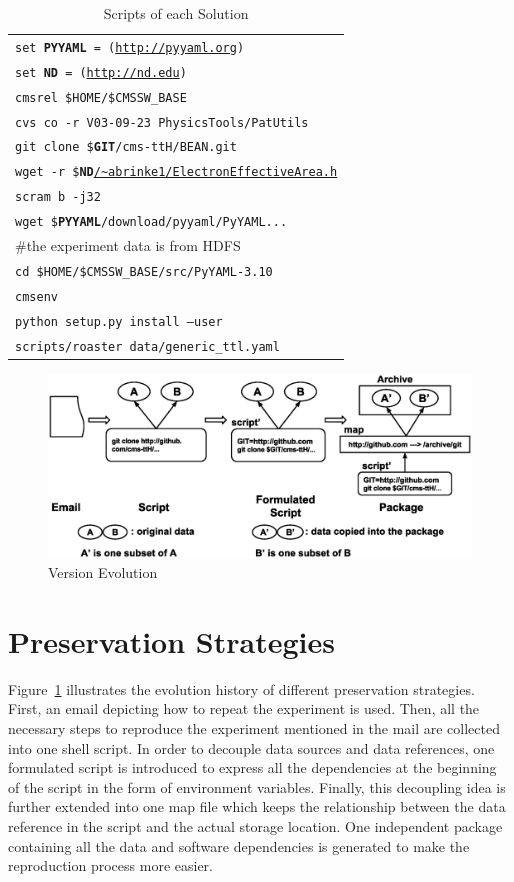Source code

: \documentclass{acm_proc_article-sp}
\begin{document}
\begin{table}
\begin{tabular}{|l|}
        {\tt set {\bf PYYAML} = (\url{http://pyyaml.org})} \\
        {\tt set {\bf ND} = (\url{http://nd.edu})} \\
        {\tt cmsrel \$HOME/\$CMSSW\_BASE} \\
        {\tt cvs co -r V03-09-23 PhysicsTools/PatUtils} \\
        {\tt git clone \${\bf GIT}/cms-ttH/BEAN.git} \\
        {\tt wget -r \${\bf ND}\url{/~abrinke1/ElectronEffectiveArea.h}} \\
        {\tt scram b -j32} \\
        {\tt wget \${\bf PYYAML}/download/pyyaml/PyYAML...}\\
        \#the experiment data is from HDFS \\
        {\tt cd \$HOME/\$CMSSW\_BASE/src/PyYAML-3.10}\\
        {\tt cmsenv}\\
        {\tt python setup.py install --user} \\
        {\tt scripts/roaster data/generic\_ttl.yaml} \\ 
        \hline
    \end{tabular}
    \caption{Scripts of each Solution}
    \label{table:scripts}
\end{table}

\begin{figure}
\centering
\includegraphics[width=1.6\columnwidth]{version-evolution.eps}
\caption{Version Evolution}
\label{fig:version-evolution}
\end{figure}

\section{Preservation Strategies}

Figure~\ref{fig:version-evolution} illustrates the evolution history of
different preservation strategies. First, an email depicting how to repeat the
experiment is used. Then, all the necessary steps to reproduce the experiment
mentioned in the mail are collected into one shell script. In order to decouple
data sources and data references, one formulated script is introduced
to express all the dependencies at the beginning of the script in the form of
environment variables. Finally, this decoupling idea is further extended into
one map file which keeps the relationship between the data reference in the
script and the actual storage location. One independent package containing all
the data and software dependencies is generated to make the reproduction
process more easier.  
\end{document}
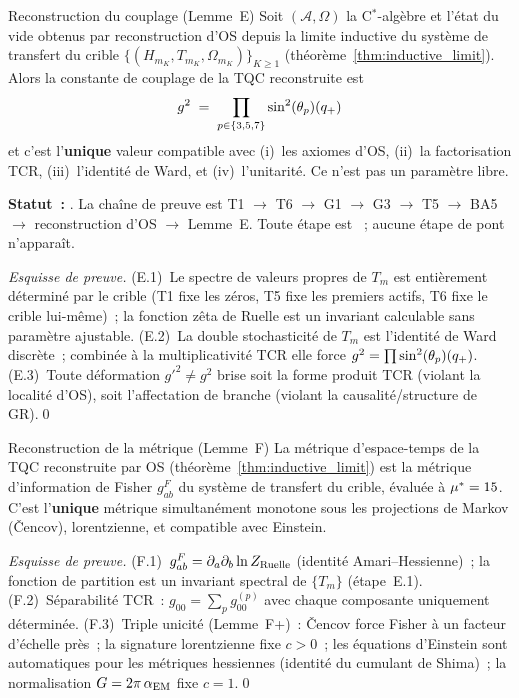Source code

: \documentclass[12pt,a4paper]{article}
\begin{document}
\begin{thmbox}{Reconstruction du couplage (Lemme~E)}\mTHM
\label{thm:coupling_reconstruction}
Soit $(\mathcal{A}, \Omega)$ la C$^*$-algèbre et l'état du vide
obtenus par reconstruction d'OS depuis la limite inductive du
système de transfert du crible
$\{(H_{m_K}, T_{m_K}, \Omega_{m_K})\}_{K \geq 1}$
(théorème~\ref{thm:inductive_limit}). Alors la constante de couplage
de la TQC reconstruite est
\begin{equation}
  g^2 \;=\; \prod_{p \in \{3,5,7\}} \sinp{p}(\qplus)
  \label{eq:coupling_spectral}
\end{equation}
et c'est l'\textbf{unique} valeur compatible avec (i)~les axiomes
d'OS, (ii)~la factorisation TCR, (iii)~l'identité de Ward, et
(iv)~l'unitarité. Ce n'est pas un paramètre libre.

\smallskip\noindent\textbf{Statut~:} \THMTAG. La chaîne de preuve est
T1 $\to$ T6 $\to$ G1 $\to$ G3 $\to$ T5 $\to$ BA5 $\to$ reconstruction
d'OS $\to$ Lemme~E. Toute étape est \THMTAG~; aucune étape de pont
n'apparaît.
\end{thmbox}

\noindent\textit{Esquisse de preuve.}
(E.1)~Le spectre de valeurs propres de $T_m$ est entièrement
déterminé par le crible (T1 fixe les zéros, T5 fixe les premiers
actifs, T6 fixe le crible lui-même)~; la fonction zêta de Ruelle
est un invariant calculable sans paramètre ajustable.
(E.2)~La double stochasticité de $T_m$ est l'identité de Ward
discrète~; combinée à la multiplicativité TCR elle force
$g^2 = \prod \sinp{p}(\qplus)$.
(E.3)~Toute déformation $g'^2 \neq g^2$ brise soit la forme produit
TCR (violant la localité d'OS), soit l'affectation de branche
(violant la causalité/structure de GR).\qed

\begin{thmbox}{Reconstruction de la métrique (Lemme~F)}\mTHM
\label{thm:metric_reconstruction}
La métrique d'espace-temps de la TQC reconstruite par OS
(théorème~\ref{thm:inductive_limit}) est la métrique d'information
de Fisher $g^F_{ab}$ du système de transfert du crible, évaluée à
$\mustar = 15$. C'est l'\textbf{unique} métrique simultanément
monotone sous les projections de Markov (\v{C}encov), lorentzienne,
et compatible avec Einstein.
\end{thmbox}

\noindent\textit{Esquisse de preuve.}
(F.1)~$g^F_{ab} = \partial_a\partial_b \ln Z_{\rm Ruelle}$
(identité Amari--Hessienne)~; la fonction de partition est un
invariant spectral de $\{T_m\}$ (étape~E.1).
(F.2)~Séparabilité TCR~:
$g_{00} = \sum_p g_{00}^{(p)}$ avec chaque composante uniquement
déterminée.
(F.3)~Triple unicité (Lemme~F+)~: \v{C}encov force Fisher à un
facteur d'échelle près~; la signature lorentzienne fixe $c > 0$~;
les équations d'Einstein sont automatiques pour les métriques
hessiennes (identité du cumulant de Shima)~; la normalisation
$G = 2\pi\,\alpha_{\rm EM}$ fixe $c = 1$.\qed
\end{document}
________________
Task to complete
In the listing, find every line with the word "lorentzienne" and return it.

Expected answer
monotone sous les projections de Markov (\v{C}encov), lorentzienne,
facteur d'échelle près~; la signature lorentzienne fixe $c > 0$~;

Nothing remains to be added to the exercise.